La decadenza dall’azione disciplinare dopo la riforma Madia

I giudici di legittimità sono stati recentemente chiamati ad interpretare l’art. 55 bis, comma 4, del D.Lgs. n. 165/2001, secondo il quale il responsabile della struttura “segnala immediatamente, e comunque entro dieci giorni, all’ufficio competente per i procedimenti disciplinari i fatti ritenuti di rilevanza disciplinare di cui abbia avuto conoscenza”, in combinato disposto con il comma 9ter della medesima disposizione normativa, a norma del quale la violazione di tale termine “non determina la decadenza dall’azione disciplinare né l’invalidità degli atti e della sanzione irrogata, purché non risulti irrimediabilmente compromesso il diritto di difesa del dipendente, e le modalità di esercizio dell’azione disciplinare, anche in ragione della natura degli accertamenti svolti nel caso concreto, risultino comunque compatibili con il principio di tempestività”.
Secondo la Corte, tali disposizioni si pongono in continuità con l’indirizzo giurisprudenziale precedente alla riforma Madia, che riteneva che la violazione del termine per la trasmissione degli atti non comportasse decadenza, se non nel caso di comprovata violazione del diritto di difesa del dipendente.
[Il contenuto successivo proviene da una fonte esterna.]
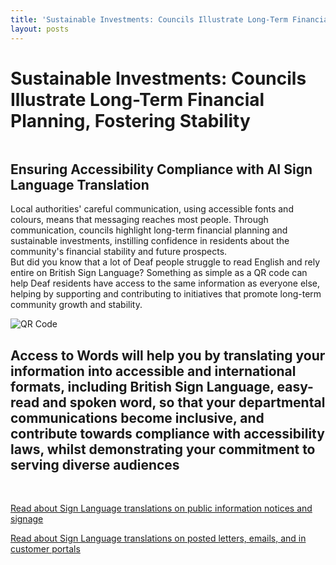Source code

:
 ```yaml
---
title: 'Sustainable Investments: Councils Illustrate Long-Term Financial Planning, Fostering Stability'
layout: posts
---
```


# Sustainable Investments: Councils Illustrate Long-Term Financial Planning, Fostering Stability

![]()

## Ensuring Accessibility Compliance with AI Sign Language Translation

Local authorities' careful communication, using accessible fonts and colours, means that messaging reaches most people.  Through communication, councils highlight long-term financial planning and sustainable investments, instilling confidence in residents about the community's financial stability and future prospects.  
But did you know that a lot of Deaf people struggle to read English and rely entire on British Sign Language?
Something as simple as a QR code can help Deaf residents have access to the same information as everyone else, helping by supporting and contributing to initiatives that promote long-term community growth and stability.

![QR Code](/posts/images/qr-contact.png)

## Access to Words will help you by translating your information into accessible and international formats, including British Sign Language, easy-read and spoken word, so that your departmental communications become inclusive, and contribute towards compliance with accessibility laws, whilst demonstrating your commitment to serving diverse audiences

<br/>

[Read about Sign Language translations on public information notices and signage](/solutions/gazette)

[Read about Sign Language translations on posted letters, emails, and in customer portals](/solutions/correspondent)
Dunque, il principio di tempestività menzionato nella seconda parte del citato comma 9ter deve essere inteso quale espressione coordinata con il criterio della irrimediabile violazione del diritto di difesa, con la conseguenza che – laddove quest’ultimo diritto non sia violato – l’amministrazione non potrà considerarsi decaduta dall’azione disciplinare.